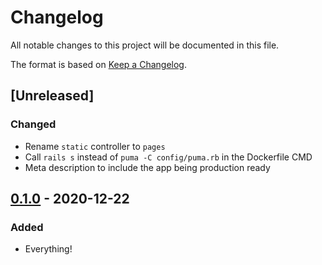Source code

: # Changelog

All notable changes to this project will be documented in this file.

The format is based on [Keep a
Changelog](https://keepachangelog.com/en/1.0.0/).

## [Unreleased]

### Changed

- Rename `static` controller to `pages`
- Call `rails s` instead of `puma -C config/puma.rb` in the Dockerfile CMD
- Meta description to include the app being production ready

## [0.1.0] - 2020-12-22

### Added

- Everything!

[0.1.0]: https://github.com/nickjj/docker-rails-example/releases/tag/0.1.0
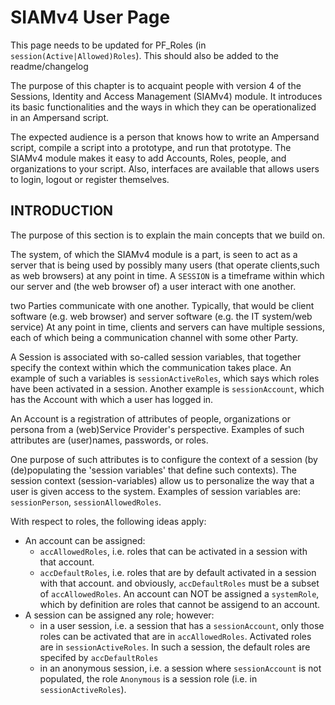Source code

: # SIAMv4 User Page

This page needs to be updated for PF_Roles (in `session(Active|Allowed)Roles`).
This should also be added to the readme/changelog

The purpose of this chapter is to acquaint people with version 4 of the Sessions, Identity and Access  Management (SIAMv4) module. It introduces its basic functionalities and the ways in which they can be operationalized in an Ampersand script.

The expected audience is a person that knows how to write an Ampersand script, compile a script into a prototype, and run that prototype. The SIAMv4 module makes it easy to add Accounts, Roles, people, and organizations to your script. Also, interfaces are available that allows users to login, logout or register themselves.

## INTRODUCTION

The purpose of this section is to explain the main concepts that we build on.

The system, of which the SIAMv4 module is a part, is seen to act as a server
that is being used by possibly many users (that operate clients,such as web browsers)
at any point in time. A `SESSION` is a timeframe within which our server
and (the web browser of) a user interact with one another.

two Parties communicate with one another.
Typically, that would be client software (e.g. web browser)
and server software (e.g. the IT system/web service)
At any point in time, clients and servers can have multiple sessions,
each of which being a communication channel with some other Party.

A Session is associated with so-called session variables,
that together specify the context within which the communication takes place.
An example of such a variables is `sessionActiveRoles`, which says which roles
have been activated in a session. Another example is `sessionAccount`,
which has the Account with which a user has logged in.

An Account is a registration of attributes of people, organizations or persona
from a (web)Service Provider's perspective.
Examples of such attributes are (user)names, passwords, or roles.

One purpose of such attributes is to configure the context of a session
(by (de)populating the 'session variables' that define such contexts).
The session context (session-variables) allow us to personalize the way
that a user is given access to the system.
Examples of session variables are: `sessionPerson`, `sessionAllowedRoles`.

With respect to roles, the following ideas apply:

- An account can be assigned:
  - `accAllowedRoles`, i.e. roles that can be activated in a session with that account.
  - `accDefaultRoles`, i.e. roles that are by default activated in a session with that account.
  and obviously, `accDefaultRoles` must be a subset of `accAllowedRoles`.
  An account can NOT be assigned a `systemRole`, which by definition are roles that cannot be assigend to an account.
- A session can be assigned any role; however:
  - in a user session, i.e. a session that has a `sessionAccount`,
    only those roles can be activated that are in `accAllowedRoles`.
    Activated roles are in `sessionActiveRoles`.
    In such a session, the default roles are specifed by `accDefaultRoles`
  - in an anonymous session, i.e. a session where `sessionAccount` is not populated,
    the role `Anonymous` is a session role (i.e. in `sessionActiveRoles`).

◆ ◆ ◆ ◆ ◆ ◆ ◆

Transcribe the records above exactly, leaving out every picture.

Source code

: # Changelog

All notable changes to this project will be documented in this file.

The format is based on [Keep a
Changelog](https://keepachangelog.com/en/1.0.0/).

## [Unreleased]

### Changed

- Rename `static` controller to `pages`
- Call `rails s` instead of `puma -C config/puma.rb` in the Dockerfile CMD
- Meta description to include the app being production ready

## [0.1.0] - 2020-12-22

### Added

- Everything!

[0.1.0]: https://github.com/nickjj/docker-rails-example/releases/tag/0.1.0
Source code

: # SIAMv4 User Page

This page needs to be updated for PF_Roles (in `session(Active|Allowed)Roles`).
This should also be added to the readme/changelog

The purpose of this chapter is to acquaint people with version 4 of the Sessions, Identity and Access  Management (SIAMv4) module. It introduces its basic functionalities and the ways in which they can be operationalized in an Ampersand script.

The expected audience is a person that knows how to write an Ampersand script, compile a script into a prototype, and run that prototype. The SIAMv4 module makes it easy to add Accounts, Roles, people, and organizations to your script. Also, interfaces are available that allows users to login, logout or register themselves.

## INTRODUCTION

The purpose of this section is to explain the main concepts that we build on.

The system, of which the SIAMv4 module is a part, is seen to act as a server
that is being used by possibly many users (that operate clients,such as web browsers)
at any point in time. A `SESSION` is a timeframe within which our server
and (the web browser of) a user interact with one another.

two Parties communicate with one another.
Typically, that would be client software (e.g. web browser)
and server software (e.g. the IT system/web service)
At any point in time, clients and servers can have multiple sessions,
each of which being a communication channel with some other Party.

A Session is associated with so-called session variables,
that together specify the context within which the communication takes place.
An example of such a variables is `sessionActiveRoles`, which says which roles
have been activated in a session. Another example is `sessionAccount`,
which has the Account with which a user has logged in.

An Account is a registration of attributes of people, organizations or persona
from a (web)Service Provider's perspective.
Examples of such attributes are (user)names, passwords, or roles.

One purpose of such attributes is to configure the context of a session
(by (de)populating the 'session variables' that define such contexts).
The session context (session-variables) allow us to personalize the way
that a user is given access to the system.
Examples of session variables are: `sessionPerson`, `sessionAllowedRoles`.

With respect to roles, the following ideas apply:

- An account can be assigned:
  - `accAllowedRoles`, i.e. roles that can be activated in a session with that account.
  - `accDefaultRoles`, i.e. roles that are by default activated in a session with that account.
  and obviously, `accDefaultRoles` must be a subset of `accAllowedRoles`.
  An account can NOT be assigned a `systemRole`, which by definition are roles that cannot be assigend to an account.
- A session can be assigned any role; however:
  - in a user session, i.e. a session that has a `sessionAccount`,
    only those roles can be activated that are in `accAllowedRoles`.
    Activated roles are in `sessionActiveRoles`.
    In such a session, the default roles are specifed by `accDefaultRoles`
  - in an anonymous session, i.e. a session where `sessionAccount` is not populated,
    the role `Anonymous` is a session role (i.e. in `sessionActiveRoles`).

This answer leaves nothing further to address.